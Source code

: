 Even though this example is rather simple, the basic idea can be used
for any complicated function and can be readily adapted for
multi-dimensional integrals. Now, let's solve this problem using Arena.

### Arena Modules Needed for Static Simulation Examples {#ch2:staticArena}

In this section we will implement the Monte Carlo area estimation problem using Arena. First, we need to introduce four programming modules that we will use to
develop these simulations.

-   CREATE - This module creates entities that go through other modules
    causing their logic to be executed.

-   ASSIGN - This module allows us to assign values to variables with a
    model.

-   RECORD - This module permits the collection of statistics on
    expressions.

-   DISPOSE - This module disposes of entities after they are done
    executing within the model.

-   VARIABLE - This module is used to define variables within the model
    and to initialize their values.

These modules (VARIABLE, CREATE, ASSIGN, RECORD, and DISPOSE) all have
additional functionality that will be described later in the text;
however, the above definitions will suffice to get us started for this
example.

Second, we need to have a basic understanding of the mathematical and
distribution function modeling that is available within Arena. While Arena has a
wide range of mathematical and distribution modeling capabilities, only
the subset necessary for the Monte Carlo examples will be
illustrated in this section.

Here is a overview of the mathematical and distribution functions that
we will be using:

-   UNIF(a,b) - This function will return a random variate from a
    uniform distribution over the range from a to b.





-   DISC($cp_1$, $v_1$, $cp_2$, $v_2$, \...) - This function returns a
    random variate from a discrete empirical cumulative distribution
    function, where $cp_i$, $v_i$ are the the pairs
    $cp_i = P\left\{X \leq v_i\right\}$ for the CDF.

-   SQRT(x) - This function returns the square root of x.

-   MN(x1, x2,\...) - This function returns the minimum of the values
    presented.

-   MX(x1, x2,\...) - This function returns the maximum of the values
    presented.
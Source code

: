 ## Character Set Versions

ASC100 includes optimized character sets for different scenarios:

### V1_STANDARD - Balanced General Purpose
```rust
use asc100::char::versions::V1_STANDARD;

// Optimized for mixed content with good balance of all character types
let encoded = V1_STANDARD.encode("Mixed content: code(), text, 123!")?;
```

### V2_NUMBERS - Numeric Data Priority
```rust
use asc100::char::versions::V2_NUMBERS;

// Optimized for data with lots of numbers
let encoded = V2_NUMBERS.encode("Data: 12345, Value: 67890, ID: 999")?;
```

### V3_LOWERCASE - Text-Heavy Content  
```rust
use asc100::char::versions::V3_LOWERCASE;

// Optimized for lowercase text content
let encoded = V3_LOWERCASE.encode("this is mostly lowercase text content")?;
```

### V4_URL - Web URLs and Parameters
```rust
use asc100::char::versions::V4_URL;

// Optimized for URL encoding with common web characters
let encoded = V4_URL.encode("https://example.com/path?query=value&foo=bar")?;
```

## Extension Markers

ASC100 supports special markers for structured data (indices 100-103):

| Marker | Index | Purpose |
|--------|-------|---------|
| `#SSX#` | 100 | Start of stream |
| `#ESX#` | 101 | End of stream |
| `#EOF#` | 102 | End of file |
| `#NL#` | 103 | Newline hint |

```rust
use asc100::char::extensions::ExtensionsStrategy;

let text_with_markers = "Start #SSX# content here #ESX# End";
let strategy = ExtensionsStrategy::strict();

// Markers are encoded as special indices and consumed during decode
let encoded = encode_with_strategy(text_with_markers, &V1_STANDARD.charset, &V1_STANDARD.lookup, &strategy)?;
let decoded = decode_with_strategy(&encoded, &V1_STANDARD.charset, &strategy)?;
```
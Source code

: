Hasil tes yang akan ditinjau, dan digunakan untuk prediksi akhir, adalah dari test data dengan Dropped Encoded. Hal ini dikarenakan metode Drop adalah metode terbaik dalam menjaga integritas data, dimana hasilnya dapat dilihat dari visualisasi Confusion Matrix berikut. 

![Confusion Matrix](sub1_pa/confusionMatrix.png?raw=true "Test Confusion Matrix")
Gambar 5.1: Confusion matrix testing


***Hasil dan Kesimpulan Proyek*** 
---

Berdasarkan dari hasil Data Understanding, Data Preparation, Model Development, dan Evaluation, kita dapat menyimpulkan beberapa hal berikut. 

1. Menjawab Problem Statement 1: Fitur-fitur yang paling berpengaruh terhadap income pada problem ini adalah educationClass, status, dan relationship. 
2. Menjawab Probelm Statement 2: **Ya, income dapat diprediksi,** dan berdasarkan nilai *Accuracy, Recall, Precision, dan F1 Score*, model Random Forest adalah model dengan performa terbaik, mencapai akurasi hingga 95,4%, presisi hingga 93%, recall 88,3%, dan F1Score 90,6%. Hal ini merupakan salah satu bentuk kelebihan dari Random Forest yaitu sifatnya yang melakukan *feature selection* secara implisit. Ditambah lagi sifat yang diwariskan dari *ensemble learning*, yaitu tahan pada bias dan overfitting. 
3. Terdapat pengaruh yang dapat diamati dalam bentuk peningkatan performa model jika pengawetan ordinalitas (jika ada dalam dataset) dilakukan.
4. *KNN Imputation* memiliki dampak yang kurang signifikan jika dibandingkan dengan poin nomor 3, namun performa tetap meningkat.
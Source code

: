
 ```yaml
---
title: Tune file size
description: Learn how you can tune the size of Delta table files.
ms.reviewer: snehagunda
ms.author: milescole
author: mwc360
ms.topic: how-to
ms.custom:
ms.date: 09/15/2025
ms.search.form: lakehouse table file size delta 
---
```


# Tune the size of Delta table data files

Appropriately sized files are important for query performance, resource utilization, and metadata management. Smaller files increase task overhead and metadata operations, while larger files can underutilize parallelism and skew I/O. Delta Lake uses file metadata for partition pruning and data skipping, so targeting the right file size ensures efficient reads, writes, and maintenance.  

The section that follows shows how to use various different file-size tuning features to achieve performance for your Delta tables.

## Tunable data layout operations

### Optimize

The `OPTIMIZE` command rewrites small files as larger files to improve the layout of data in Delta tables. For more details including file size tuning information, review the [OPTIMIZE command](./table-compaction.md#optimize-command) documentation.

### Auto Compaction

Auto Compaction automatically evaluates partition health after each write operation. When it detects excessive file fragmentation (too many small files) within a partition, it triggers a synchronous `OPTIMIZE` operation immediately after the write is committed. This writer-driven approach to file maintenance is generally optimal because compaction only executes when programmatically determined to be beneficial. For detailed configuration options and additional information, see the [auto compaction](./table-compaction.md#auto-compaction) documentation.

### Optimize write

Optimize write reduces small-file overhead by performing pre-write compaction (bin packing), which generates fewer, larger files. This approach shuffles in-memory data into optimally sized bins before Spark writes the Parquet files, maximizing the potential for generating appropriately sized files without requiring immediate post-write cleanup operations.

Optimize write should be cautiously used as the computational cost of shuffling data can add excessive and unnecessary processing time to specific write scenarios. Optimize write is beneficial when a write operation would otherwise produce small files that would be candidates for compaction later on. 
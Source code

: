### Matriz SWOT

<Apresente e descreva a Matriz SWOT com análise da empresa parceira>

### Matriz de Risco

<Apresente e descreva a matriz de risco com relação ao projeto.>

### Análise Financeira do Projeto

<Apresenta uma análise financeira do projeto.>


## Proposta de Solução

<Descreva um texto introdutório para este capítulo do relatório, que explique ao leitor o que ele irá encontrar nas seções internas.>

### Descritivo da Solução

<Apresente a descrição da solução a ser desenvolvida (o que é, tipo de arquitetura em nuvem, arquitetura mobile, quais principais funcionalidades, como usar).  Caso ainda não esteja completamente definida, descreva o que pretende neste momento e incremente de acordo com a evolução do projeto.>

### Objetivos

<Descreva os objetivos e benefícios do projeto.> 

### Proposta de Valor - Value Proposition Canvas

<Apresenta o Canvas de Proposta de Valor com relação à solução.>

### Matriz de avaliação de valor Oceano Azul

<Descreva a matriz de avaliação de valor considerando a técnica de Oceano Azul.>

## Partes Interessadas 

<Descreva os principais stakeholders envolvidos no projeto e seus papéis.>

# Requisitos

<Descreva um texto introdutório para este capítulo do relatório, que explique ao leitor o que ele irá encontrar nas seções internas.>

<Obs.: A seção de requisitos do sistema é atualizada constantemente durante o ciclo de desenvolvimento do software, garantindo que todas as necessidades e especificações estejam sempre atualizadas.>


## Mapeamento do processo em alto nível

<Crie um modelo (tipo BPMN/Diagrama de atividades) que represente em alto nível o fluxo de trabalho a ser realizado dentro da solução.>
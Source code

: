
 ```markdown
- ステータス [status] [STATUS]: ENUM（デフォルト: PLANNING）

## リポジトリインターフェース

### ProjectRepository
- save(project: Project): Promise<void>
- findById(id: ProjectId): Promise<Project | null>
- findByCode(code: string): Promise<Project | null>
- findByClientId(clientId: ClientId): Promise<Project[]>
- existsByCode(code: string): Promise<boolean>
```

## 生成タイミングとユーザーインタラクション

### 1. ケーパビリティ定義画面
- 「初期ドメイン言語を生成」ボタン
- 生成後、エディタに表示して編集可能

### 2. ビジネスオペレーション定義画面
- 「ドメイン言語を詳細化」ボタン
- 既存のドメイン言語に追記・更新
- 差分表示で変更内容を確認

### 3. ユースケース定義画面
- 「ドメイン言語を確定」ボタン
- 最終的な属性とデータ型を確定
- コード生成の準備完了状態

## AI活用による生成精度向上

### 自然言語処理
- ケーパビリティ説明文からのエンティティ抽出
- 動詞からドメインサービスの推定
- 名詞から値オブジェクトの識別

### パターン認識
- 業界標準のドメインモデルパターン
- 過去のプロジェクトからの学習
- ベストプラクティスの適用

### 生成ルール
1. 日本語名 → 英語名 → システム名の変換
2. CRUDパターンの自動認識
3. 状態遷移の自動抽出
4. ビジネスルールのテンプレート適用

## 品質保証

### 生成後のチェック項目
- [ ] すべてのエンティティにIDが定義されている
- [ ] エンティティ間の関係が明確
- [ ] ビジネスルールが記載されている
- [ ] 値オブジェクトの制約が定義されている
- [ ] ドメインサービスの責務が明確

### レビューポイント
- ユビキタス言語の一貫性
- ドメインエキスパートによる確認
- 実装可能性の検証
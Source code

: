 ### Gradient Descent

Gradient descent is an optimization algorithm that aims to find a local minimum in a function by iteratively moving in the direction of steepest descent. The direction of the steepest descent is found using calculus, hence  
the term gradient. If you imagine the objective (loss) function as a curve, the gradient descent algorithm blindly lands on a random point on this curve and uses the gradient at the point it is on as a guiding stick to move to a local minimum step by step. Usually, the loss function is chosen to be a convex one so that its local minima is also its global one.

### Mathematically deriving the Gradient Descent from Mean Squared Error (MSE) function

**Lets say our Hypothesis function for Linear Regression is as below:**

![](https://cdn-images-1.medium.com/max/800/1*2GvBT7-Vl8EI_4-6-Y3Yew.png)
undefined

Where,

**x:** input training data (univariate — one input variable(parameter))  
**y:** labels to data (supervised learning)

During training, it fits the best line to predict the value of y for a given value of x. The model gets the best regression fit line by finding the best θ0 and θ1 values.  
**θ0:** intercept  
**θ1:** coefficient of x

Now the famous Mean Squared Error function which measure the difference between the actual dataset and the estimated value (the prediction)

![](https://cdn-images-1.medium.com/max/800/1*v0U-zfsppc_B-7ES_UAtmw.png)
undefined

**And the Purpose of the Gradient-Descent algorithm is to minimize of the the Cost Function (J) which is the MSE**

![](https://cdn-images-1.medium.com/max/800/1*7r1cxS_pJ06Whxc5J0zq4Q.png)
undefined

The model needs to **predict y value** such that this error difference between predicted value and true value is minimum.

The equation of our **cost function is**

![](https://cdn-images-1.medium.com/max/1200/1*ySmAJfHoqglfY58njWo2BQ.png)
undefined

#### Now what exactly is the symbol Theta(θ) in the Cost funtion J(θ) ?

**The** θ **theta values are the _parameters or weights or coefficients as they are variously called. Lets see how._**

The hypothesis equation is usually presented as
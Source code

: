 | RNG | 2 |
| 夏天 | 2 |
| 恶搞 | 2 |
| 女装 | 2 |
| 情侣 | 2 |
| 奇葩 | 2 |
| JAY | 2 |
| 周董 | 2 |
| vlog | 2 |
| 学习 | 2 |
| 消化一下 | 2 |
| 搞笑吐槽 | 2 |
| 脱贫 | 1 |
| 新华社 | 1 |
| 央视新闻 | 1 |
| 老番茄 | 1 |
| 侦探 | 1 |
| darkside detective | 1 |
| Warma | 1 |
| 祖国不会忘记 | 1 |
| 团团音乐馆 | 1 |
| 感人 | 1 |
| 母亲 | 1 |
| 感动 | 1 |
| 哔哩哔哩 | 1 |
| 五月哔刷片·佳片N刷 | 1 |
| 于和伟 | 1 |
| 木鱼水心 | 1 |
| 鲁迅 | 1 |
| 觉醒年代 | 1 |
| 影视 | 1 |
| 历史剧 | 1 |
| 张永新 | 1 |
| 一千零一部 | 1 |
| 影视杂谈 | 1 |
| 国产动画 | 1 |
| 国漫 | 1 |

= = = =

Using the data above, reproduce exactly the lines from the line that contains "dan Kesimpulan Proyek***" through the line that contains "1. Menjawab Problem", including both.

• **TASK RESPONSE**:
***Hasil dan Kesimpulan Proyek*** 
---

Berdasarkan dari hasil Data Understanding, Data Preparation, Model Development, dan Evaluation, kita dapat menyimpulkan beberapa hal berikut. 

1. Menjawab Problem Statement 1: Fitur-fitur yang paling berpengaruh terhadap income pada problem ini adalah educationClass, status, dan relationship. 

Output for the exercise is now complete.